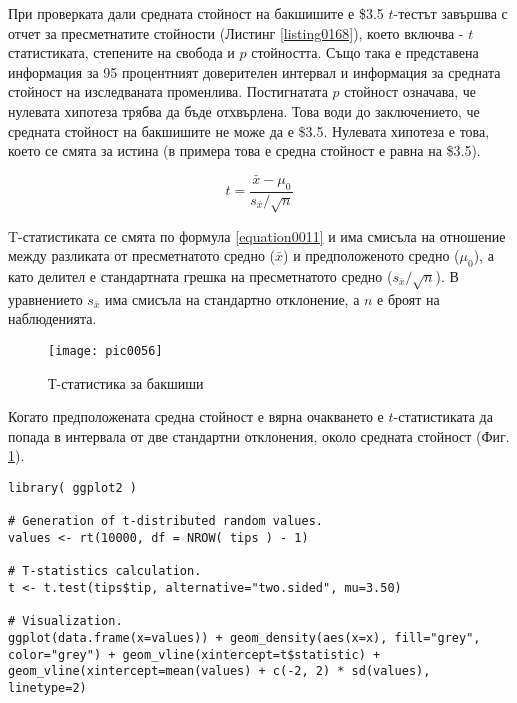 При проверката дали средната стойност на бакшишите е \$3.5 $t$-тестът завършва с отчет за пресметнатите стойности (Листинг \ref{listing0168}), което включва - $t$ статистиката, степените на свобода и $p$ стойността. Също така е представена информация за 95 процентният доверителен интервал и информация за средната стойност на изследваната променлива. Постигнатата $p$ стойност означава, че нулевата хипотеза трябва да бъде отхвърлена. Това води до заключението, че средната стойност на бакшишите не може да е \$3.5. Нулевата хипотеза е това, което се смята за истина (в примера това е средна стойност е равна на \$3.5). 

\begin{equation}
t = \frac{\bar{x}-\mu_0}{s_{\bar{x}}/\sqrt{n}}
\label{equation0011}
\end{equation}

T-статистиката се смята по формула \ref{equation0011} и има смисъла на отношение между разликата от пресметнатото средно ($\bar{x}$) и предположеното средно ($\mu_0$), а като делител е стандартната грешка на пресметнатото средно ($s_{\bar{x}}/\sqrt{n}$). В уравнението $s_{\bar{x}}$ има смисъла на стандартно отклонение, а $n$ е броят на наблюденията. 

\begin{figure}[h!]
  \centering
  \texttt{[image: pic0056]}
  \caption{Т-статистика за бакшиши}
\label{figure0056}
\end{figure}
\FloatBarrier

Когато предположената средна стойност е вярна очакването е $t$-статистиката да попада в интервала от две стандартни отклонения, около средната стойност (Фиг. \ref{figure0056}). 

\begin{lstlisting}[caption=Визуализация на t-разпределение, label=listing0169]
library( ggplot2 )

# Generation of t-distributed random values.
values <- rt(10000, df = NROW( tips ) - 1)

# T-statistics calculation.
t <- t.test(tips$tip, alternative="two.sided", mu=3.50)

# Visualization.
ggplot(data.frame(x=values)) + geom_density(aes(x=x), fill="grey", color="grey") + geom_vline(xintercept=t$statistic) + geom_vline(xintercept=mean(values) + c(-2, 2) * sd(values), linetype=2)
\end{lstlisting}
********
◆ Exercise
Set out exactly the run of lines that begins at the line holding "T-статистиката се смята" and ends at the last line of the data.

◆ Response
T-статистиката се смята по формула \ref{equation0011} и има смисъла на отношение между разликата от пресметнатото средно ($\bar{x}$) и предположеното средно ($\mu_0$), а като делител е стандартната грешка на пресметнатото средно ($s_{\bar{x}}/\sqrt{n}$). В уравнението $s_{\bar{x}}$ има смисъла на стандартно отклонение, а $n$ е броят на наблюденията. 

\begin{figure}[h!]
  \centering
  \texttt{[image: pic0056]}
  \caption{Т-статистика за бакшиши}
\label{figure0056}
\end{figure}
\FloatBarrier

Когато предположената средна стойност е вярна очакването е $t$-статистиката да попада в интервала от две стандартни отклонения, около средната стойност (Фиг. \ref{figure0056}). 

\begin{lstlisting}[caption=Визуализация на t-разпределение, label=listing0169]
library( ggplot2 )

# Generation of t-distributed random values.
values <- rt(10000, df = NROW( tips ) - 1)

# T-statistics calculation.
t <- t.test(tips$tip, alternative="two.sided", mu=3.50)

# Visualization.
ggplot(data.frame(x=values)) + geom_density(aes(x=x), fill="grey", color="grey") + geom_vline(xintercept=t$statistic) + geom_vline(xintercept=mean(values) + c(-2, 2) * sd(values), linetype=2)
\end{lstlisting}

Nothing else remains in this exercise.